Не стану оправдываться и объяснять, откуда являлись, чем вызваны были излишества. Скажу только, что заранее не придумывал замысловатую форму, чтобы втиснуть в нее случайное содержание. Происходило скорее обратное. Я писал, пытаясь как можно полнее выразить то, что являлось, на мой взгляд, сущностью заинтересовавшего меня человеческого характера. Мне казалось, именно его особенности подсказывают особенности сюжета и стиля.
Разумеется, мне хотелось все заострить, преувеличить, отсюда пережим, перекос, — автора, что называется, заносило.
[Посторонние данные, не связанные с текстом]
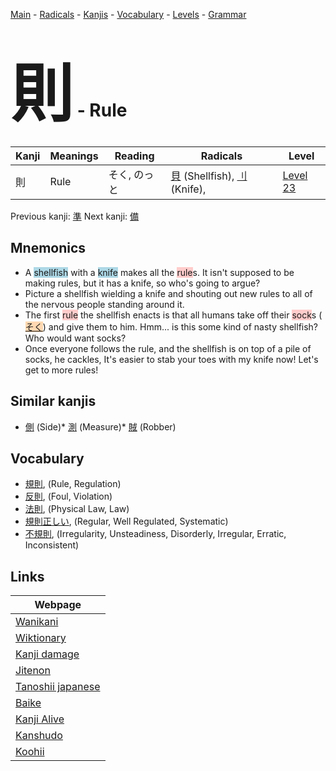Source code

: <style> bigfont {font-size: 100px}</style>
[Main](../README.md) -
[Radicals](../radicals.md) -
[Kanjis](../kanjis.md) -
[Vocabulary](../vocabulary.md) -
[Levels](../levels.md) -
[Grammar](../grammar.md)
# <bigfont> 則</bigfont> - Rule 

| Kanji | Meanings | Reading | Radicals | Level |
| --- | --- | --- | --- | --- |
| 則 | Rule | そく, のっと | [貝](../radicals/貝.md) (Shellfish), [刂](../radicals/刂.md) (Knife),  | [Level 23](../levels/wk_level23.md) |

Previous kanji: [準](準.md) Next kanji: [備](備.md) 

## Mnemonics
 * A <span style="background-color:#ADD8E6"> shellfish</span> with a <span style="background-color:#ADD8E6"> knife</span> makes all the <span style="background-color:#ffcccb"> rule</span>s. It isn't supposed to be making rules, but it has a knife, so who's going to argue?
* Picture a shellfish wielding a knife and shouting out new rules to all of the nervous people standing around it.
* The first <span style="background-color:#ffcccb"> rule</span> the shellfish enacts is that all humans take off their <span style="background-color:#ffcccb"> sock</span>s (<span style="background-color:#fed8b1"> [そく](https://jisho.org/search/そく)</span>) and give them to him. Hmm... is this some kind of nasty shellfish? Who would want socks?
* Once everyone follows the rule, and the shellfish is on top of a pile of socks, he cackles, It's easier to stab your toes with my knife now! Let's get to more rules!


## Similar kanjis
 * [側](側.md) (Side)* [測](測.md) (Measure)* [賊](賊.md) (Robber)


## Vocabulary
 * [規則](../vocabulary/則.md), (Rule, Regulation)
* [反則](../vocabulary/則.md), (Foul, Violation)
* [法則](../vocabulary/則.md), (Physical Law, Law)
* [規則正しい](../vocabulary/則.md), (Regular, Well Regulated, Systematic)
* [不規則](../vocabulary/則.md), (Irregularity, Unsteadiness, Disorderly, Irregular, Erratic, Inconsistent)



## Links 

| Webpage |
| --- |
| [Wanikani          ](https://www.wanikani.com/kanji/則) |
| [Wiktionary        ](https://en.wiktionary.org/wiki/則) |
| [Kanji damage      ](http://www.kanjidamage.com/kanji/search?utf8=✓&q=則) |
| [Jitenon           ](https://jitenon.com/kanji/則) |
| [Tanoshii japanese ](https://www.tanoshiijapanese.com/dictionary/kanji.cfm?k=則) |
| [Baike             ](https://baike.baidu.com/item/則) |
| [Kanji Alive       ](https://app.kanjialive.com/則) |
| [Kanshudo          ](https://www.kanshudo.com/searchmn?q=則) |
| [Koohii            ](https://kanji.koohii.com/study/kanji/則) |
Но если бы кроме штук и фокусов в повести ничего не было, я бы не решился представить ее на суд сегодняшнего читателя. Главное для меня в ней — мысль о том, как по-разному, с каким разным чувством ответственности люди вступают в самостоятельную жизнь.
В повести я пылко обрушивался на общественную ребячливость моего героя, смеялся, издевался над ним, подверг жестокой встряске. Но я отнюдь не считал его пустым, никчемным и всерьез верил, что из него может выйти толк. Этот веселый, способный парень нравился мне уже тем, что не корчил из себя избранную личность. Я знал, что он честно и бескорыстно, без громких слов — наоборот, с избытком смеха и шуток! — любит свою страну, свою революцию. Но так как любовь эта бывала порой действительно легкомысленна, она заводила его на путь странных и даже нелепых приключений…
К чему это привело, читатель узнает, дочитав до конца повесть. При этом, возможно, он оглянется на свою юность (давнюю или недавнюю, в зависимости от возраста), увидит какие-то знакомые черты сверстников, а быть может, и свои личные… И уж конечно не раз вспомнит о наших вечных тревогах и спорах по поводу молодежи. Собственно, эти споры и подстрекнули меня попробовать воскресить для сегодняшнего читателя «Племенного бога».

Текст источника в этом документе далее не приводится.